The Grand National Was Always The Race I Wanted To Win
Jockey Robbie Power, who won the 2007 Grand National on board Silver Birch, speaks to BoyleSports this week ahead of Saturday’s big race at Aintree.
From the moment I started to have thoughts about being a jockey, the Grand National was the race I always wanted to win.
Every year, from the start of the season, you’re thinking this could be a Grand National horse, or what can I have for the Grand National. It’s not something that starts the week before, it’s something that builds up from the start of the season.
I completed on my first start in 2005 and won it on the second ride in 2007 – that’s 15 years ago and I’ve had 10 or 11 rides in the race since, so I know how much luck is required to win a Grand National and how much you need things to go your way on the day.
The year I won, the cabbie was asking me what I was riding. I told him and he said ‘I’m stopping now on the way home to back it’ – so I hope he did!
Everyone in Liverpool gets involved and if I’m in a restaurant having a meal, I think whoever serves me will probably back me in the Grand National. The same as if I’m in a taxi going out to the racecourse, that taxi driver is probably going to have a few quid on me. Everybody has their fancies and as we’ve seen time and time again, anybody can win.
I think this year, more than any other year, the atmosphere is going to be second to none because the people of Liverpool have missed two Grand Nationals – 2020 was cancelled and 2021 was behind closed doors. So, it’s the first Grand National since 2019 where people are able to go and watch it. I think this year the atmosphere is going to be extra special.
I just feed off the whole buzz of the week. As you arrive you can feel the buzz around the city about the Grand National. Although Liverpool are playing Man City in a crunch game on Sunday – until the Grand National is over on Saturday, all everyone is going to be talking about is the Grand National, everybody gets involved and has a bet.
I fly in on Thursday and stay in a hotel outside of Liverpool. I don’t really make plans for Thursday evening as it’s almost straight to bed after I check into the hotel.
I ride in the Topham Chase on Friday, which is a nice warm-up for the Grand National. It gives you a feel for the fences the day before, which can be a good thing or a bad thing, I’m not sure which. Friday evening again, it’s pretty quiet.

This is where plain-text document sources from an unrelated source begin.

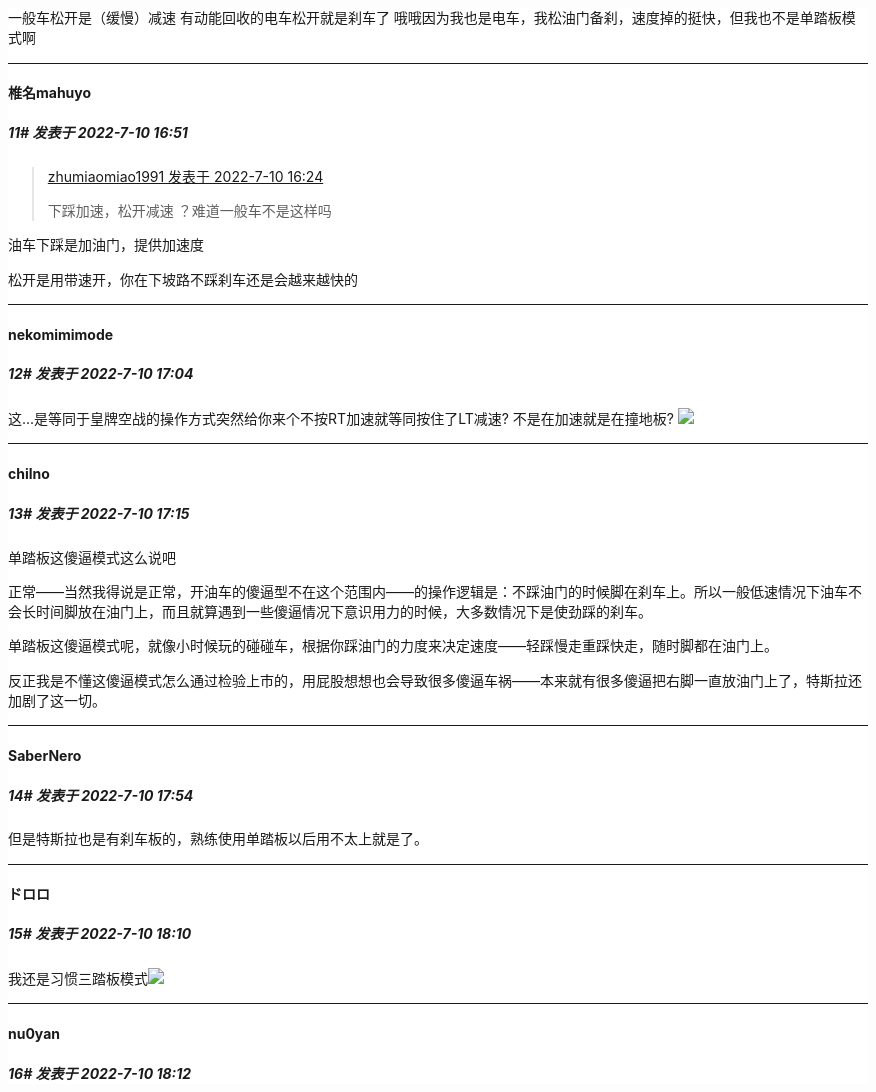 一般车松开是（缓慢）减速 有动能回收的电车松开就是刹车了</blockquote>
哦哦因为我也是电车，我松油门备刹，速度掉的挺快，但我也不是单踏板模式啊

*****

####  椎名mahuyo  
##### 11#       发表于 2022-7-10 16:51

<blockquote><a href="httphttps://bbs.saraba1st.com/2b/forum.php?mod=redirect&amp;goto=findpost&amp;pid=56595796&amp;ptid=2080296" target="_blank">zhumiaomiao1991 发表于 2022-7-10 16:24</a>

下踩加速，松开减速 ？难道一般车不是这样吗</blockquote>
油车下踩是加油门，提供加速度

松开是用带速开，你在下坡路不踩刹车还是会越来越快的

*****

####  nekomimimode  
##### 12#       发表于 2022-7-10 17:04

这...是等同于皇牌空战的操作方式突然给你来个不按RT加速就等同按住了LT减速? 不是在加速就是在撞地板? <img src="https://static.saraba1st.com/image/smiley/face2017/067.png" referrerpolicy="no-referrer"> 

*****

####  chilno  
##### 13#       发表于 2022-7-10 17:15

单踏板这傻逼模式这么说吧

正常——当然我得说是正常，开油车的傻逼型不在这个范围内——的操作逻辑是：不踩油门的时候脚在刹车上。所以一般低速情况下油车不会长时间脚放在油门上，而且就算遇到一些傻逼情况下意识用力的时候，大多数情况下是使劲踩的刹车。

单踏板这傻逼模式呢，就像小时候玩的碰碰车，根据你踩油门的力度来决定速度——轻踩慢走重踩快走，随时脚都在油门上。

反正我是不懂这傻逼模式怎么通过检验上市的，用屁股想想也会导致很多傻逼车祸——本来就有很多傻逼把右脚一直放油门上了，特斯拉还加剧了这一切。

*****

####  SaberNero  
##### 14#       发表于 2022-7-10 17:54

但是特斯拉也是有刹车板的，熟练使用单踏板以后用不太上就是了。

*****

####  ドロロ  
##### 15#       发表于 2022-7-10 18:10

我还是习惯三踏板模式<img src="https://static.saraba1st.com/image/smiley/face2017/048.png" referrerpolicy="no-referrer">

*****

####  nu0yan  
##### 16#       发表于 2022-7-10 18:12
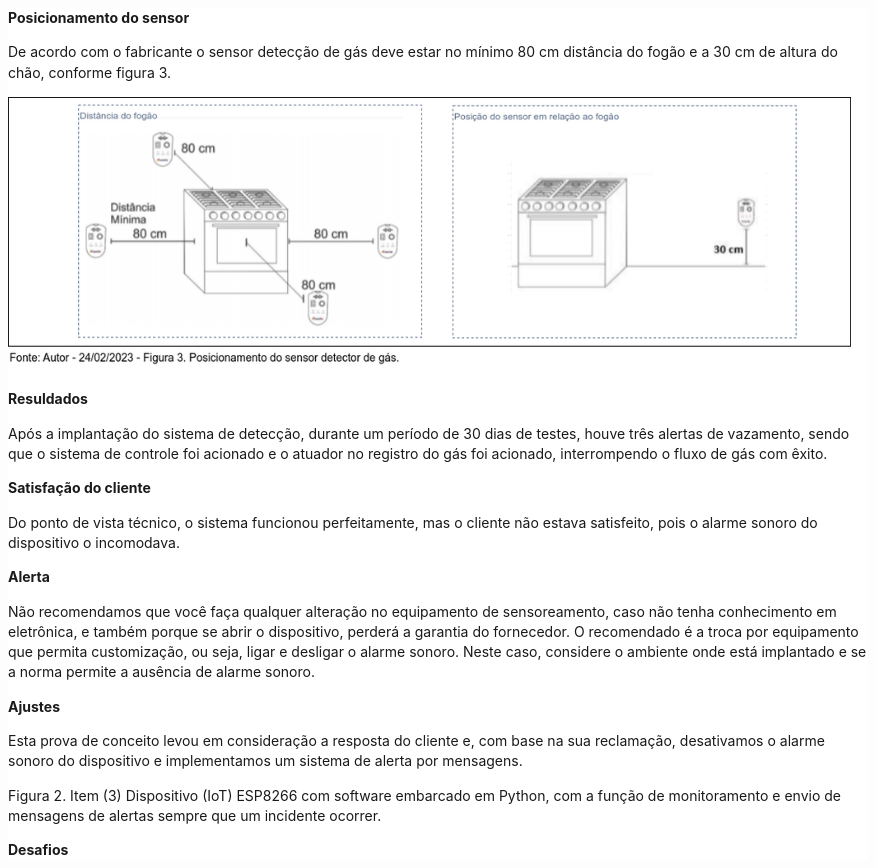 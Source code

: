 

**Posicionamento do sensor**


De acordo com o fabricante o sensor detecção de gás deve estar no mínimo 80 cm distância do fogão e a 30 cm de altura do chão, conforme figura 3.


<img src="img/fig3.png"  width="98%"  style="display:inline-block;float:center; margin-right:10px;">


**Resuldados**


Após a implantação do sistema de detecção, durante um período de 30 dias de testes, houve três alertas de vazamento, sendo que o sistema de controle foi acionado e o atuador no registro do gás foi acionado, interrompendo o fluxo de gás com êxito.


**Satisfação do cliente**

Do ponto de vista técnico, o sistema funcionou perfeitamente, mas o cliente não estava satisfeito, pois o alarme sonoro do dispositivo o incomodava.


**Alerta** 

Não recomendamos que você faça qualquer alteração no equipamento de sensoreamento, caso não tenha conhecimento em eletrônica, e também porque se abrir o dispositivo, perderá a garantia do fornecedor. O recomendado é a troca por equipamento que permita customização, ou seja, ligar e desligar o alarme sonoro. Neste caso, considere o ambiente onde está implantado e se a norma permite a ausência de alarme sonoro.


**Ajustes**

Esta prova de conceito levou em consideração a resposta do cliente e, com base na sua reclamação, desativamos o alarme sonoro do dispositivo e implementamos um sistema de alerta por mensagens.

Figura 2. Item (3) Dispositivo (IoT) ESP8266 com software embarcado em Python, com a função de monitoramento e envio de mensagens de alertas sempre que um incidente ocorrer.



**Desafios**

Myself and a couple of the other lads might go for dinner somewhere and just look forward and study through what your plan is for the big race the next day.
I actually find the day itself quite painful. We have to be at the racecourse for 12pm to have a briefing about the Grand National, which is something I think is totally unnecessary for professional jockeys. If they want to do a briefing, it should be done the evening before because having riders there from midday makes them more anxious an awful lot sooner than they need to be. You can’t pull out to the racecourse and then go back into your hotel and rest for a while.

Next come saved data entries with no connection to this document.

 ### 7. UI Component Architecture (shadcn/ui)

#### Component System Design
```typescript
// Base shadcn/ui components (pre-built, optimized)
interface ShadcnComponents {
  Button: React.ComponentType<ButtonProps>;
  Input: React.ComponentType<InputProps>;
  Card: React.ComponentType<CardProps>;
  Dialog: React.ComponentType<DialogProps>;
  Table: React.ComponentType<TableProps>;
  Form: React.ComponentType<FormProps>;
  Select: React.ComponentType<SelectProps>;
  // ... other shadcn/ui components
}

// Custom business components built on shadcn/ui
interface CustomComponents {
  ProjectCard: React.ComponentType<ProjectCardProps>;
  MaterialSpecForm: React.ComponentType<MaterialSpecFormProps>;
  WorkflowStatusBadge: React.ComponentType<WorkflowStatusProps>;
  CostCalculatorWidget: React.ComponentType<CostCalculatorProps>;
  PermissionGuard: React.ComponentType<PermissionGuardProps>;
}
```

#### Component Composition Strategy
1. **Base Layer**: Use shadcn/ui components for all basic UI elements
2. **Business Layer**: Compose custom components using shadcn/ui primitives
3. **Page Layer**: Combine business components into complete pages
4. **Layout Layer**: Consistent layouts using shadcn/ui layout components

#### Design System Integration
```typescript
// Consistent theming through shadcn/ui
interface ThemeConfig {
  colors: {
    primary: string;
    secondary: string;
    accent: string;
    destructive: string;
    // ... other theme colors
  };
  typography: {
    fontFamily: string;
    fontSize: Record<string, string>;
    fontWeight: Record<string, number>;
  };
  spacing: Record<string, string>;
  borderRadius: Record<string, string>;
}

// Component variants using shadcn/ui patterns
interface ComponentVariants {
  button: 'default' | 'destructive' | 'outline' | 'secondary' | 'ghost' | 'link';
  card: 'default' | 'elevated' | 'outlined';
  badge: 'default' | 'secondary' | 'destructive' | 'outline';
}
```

You can always think every year you have a horse for the Grand National, but they’re unique fences. Fence number three in the Grand National is a great big ditch and that kind of sets your tone for the race.
If your horse doesn’t take to them, you know by the time you get to Becher’s Brook the first time whether or not your chance is gone. You know if you’re going to struggle to get around or if your horse isn’t really enjoying it. You know your fate pretty early on in the Grand National.
I think the modifications have taken that fear away a little bit, but Becher’s Brook is still a daunting fence. Before the modifications, when I first rode over the National fences, the jump at Becher’s was an awful lot bigger and you’re inclined to keep well away from the inside of it because the drop was much bigger in there.
But that’s been modified and it does make it an awful lot easier – you can chance more on the inside of Becher’s as it’s not as high a risk, but it’s still a big fence and it still commands plenty of respect.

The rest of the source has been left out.